Vietnam Responds to COVID-19 with Technical Support from CDC
The U.S. Centers for Disease Control and Prevention (CDC) has partnered with Vietnam since 1998 to address HIV, tuberculosis, and influenza, as well as to strengthen laboratory networks, surveillance systems, and workforce development. CDC has also collaborated with the government of Vietnam since 2014 to build public health capacity to prevent, detect, and respond to infectious disease threats through the U.S. government’s commitment to the Global Health Security Agenda.
Today, through trusted, high-level relationships with the Ministry of Health, CDC Vietnam is supporting the country’s response to the COVID-19 pandemic. Specifically, CDC Vietnam supports the Ministry of Health to develop guidelines for COVID-19 surveillance, laboratory testing, and infection prevention and control (IPC). CDC also provides direct technical assistance for IPC, laboratory testing, field investigations, surveillance, and data analysis.
Since its first case was identified on January 23, 2020, Vietnam has excelled in controlling the spread of infections through strong leadership and coordination, rapid case detection and isolation, rigorous contact tracing, and strict quarantine measures. The government of Vietnam’s rapid and strong response to COVID-19 demonstrates the impact of CDC’s capacity-building efforts and close collaborations with Vietnam government partners, both before and during the pandemic. As of June 9, 2020, only 332 cases of COVID-19 had been confirmed in Vietnam, and 316 of the individuals had recovered and been discharged from the hospital. This is a vital achievement.
Below are two examples of how CDC’s support to Vietnam has helped to control COVID-19:
- Hanoi’s largest public hospital, Bach Mai Hospital, closed temporarily in March after COVID-19 was found to be spreading there. Testing and contact tracing began, and patients were transferred to further mitigate risks. Before the hospital reopened, CDC worked closely with the hospital and the National Institute of Hygiene and Epidemiology to investigate cases and contacts to determine epidemiologic links and possible modes of transmission, and to evaluate the hospital’s infection prevention and control practices.

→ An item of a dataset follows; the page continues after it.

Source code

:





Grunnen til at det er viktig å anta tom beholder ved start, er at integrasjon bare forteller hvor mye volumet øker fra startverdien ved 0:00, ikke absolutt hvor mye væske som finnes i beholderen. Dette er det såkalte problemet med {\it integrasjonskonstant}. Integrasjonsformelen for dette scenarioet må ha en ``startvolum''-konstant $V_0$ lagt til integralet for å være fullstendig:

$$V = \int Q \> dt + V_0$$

- Key action steps and recommendations were jointly identified, discussed, and prioritized. This work was possible, in part, because of CDC’s longstanding partnership with the Vietnam Ministry of Health to build capacity through the national Field Epidemiology Training Program (FETP) and to strengthen infection prevention and control at hospitals in Vietnam
- CDC also helped investigate the presence of SARS-CoV-2 (the virus that causes COVID-19) on hospital and laboratory surfaces at Binh Thuan General Hospital, which treated most of the COVID-19 patients in Vietnam’s Central region, and at the Pasteur Institute of Nha Trang (PINT) Department of Immunology and Microbiology, which handles testing for the Central region. The hospital collected 450 samples, before and after cleaning and disinfection, from locations with frequent contact from patients and healthcare staff working with infected patients.
- Swabs were taken in patient rooms and staff areas from doorknobs, bed rails, faucet handles, file covers, tabletops, telephones, keyboards, and light switches. Similar samples were taken at the laboratory.

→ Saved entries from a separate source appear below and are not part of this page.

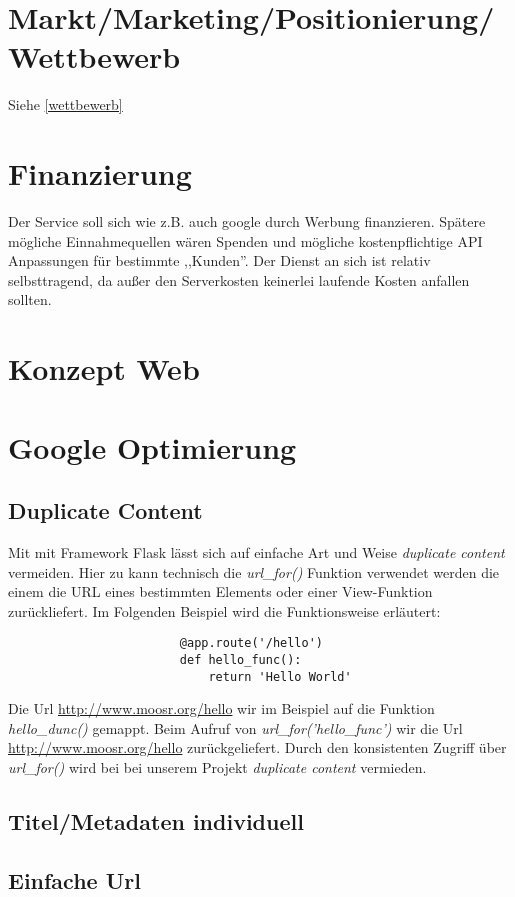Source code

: \documentclass[11pt]{scrreprt}
\begin{document}
\chapter{Markt/Marketing/Positionierung/Wettbewerb}
Siehe \ref{wettbewerb}
\chapter{Finanzierung}
Der Service soll sich wie z.B. auch google durch Werbung finanzieren. Spätere
mögliche Einnahmequellen wären Spenden und mögliche kostenpflichtige API
Anpassungen für bestimmte ,,Kunden''.
Der Dienst an sich ist relativ selbsttragend, da außer den Serverkosten
keinerlei laufende Kosten anfallen sollten.

\chapter{Konzept Web}

\chapter{Google Optimierung}
\section{Duplicate Content}
Mit mit Framework Flask lässt sich auf einfache Art und Weise \emph{duplicate
content} vermeiden. Hier zu kann technisch die \emph{url\_for()} Funktion
verwendet werden die einem die URL eines bestimmten Elements oder einer
View-Funktion zurückliefert. Im Folgenden Beispiel wird die Funktionsweise
erläutert:
\begin{verbatim}
                        @app.route('/hello')
                        def hello_func():
                            return 'Hello World'
\end{verbatim}

Die Url \url{http://www.moosr.org/hello} wir im Beispiel auf die Funktion
\emph{hello\_dunc()} gemappt. Beim Aufruf von \emph{url\_for('hello\_func')} wir
die Url \url{http://www.moosr.org/hello} zurückgeliefert. Durch den konsistenten
Zugriff über \emph{url\_for()} wird bei bei unserem Projekt
\emph{duplicate content} vermieden.


\section{Titel/Metadaten individuell}
\section{Einfache Url}
\end{document}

- No SARS-CoV-2 virus was found on any samples from the hospital or the lab, indicating that the current cleaning, disinfection, and biosafety practices at the facilities is working. It is also possible that the cases isolated were not shedding viable virus at the time and that viral remnants were degraded more quickly in the environment.
Vietnam’s rapid and effective COVID-19 public health response and health system preparedness have resulted to date in low case numbers, reducing the risk of transmission even in higher risk settings.

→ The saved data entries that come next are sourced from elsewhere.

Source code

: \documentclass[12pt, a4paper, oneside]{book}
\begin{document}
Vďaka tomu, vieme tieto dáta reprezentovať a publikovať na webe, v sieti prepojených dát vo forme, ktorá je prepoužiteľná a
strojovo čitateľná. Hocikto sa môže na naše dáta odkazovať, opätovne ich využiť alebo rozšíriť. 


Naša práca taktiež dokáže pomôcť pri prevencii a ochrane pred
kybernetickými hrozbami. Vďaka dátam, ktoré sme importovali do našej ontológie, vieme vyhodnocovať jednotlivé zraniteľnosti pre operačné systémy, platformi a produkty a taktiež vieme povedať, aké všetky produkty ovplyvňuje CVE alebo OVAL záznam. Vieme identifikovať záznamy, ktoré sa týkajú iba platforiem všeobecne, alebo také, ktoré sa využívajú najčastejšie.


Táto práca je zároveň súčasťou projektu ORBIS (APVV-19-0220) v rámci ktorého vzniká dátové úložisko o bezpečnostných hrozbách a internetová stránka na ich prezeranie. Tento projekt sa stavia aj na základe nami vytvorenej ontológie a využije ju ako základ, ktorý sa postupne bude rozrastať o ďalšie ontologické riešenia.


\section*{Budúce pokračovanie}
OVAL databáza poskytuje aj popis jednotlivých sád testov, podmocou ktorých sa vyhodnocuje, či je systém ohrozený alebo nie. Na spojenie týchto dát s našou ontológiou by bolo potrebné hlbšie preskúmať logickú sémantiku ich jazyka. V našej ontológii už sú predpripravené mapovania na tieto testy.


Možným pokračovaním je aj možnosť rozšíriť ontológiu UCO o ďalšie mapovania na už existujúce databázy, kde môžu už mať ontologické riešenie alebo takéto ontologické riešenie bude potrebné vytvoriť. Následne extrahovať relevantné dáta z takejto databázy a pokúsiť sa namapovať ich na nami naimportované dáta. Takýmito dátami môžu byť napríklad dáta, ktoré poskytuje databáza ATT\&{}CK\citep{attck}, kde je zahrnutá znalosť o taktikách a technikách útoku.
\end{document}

Taking a whole-of-government approach was key to success. Officials developed evidenced-based guidelines and trained healthcare and laboratory professionals to implement the guidelines down to the local level. Solid public health investigation techniques, such as proactively identifying cases and their contacts, and providing information transparently through a public website and SMS messages also made a difference.
CDC also supports training on sample collection, biosafety, and testing for laboratory and hospital staff at national hospitals and the provincial CDCs and hospitals of 11 central coast provinces, three highland region provinces, and 20 southern provinces.
Dr. Matthew Moore, Director of CDC Vietnam’s Global Health Security Program, highlighted the importance of the country office’s public health diplomacy efforts: “If you want to move fast, financial resources and technical assistance are essential. But if you want to go fast and far, it is the relationships—nurtured over a period of years with patience and respect—that will really get you there.”
CDC Vietnam’s senior leaders are the primary contacts for the U.S. Mission in Vietnam on the COVID-19 response, and the Embassy’s response team draws expertise from multiple programs, including CDC staff who serve on the epidemiology, laboratory, infection prevention and control, clinical, and communication task forces. Through the U.S. President’s Emergency Plan for AIDS Relief (PEPFAR), CDC is at the forefront in ensuring all HIV patients have unbroken access to essential treatment services during the pandemic.
CDC has contributed nearly $4 million of direct financial assistance to the government of Vietnam to support these activities and has dedicated 30 percent of its in-country staff to the Mission’s COVID-19 response.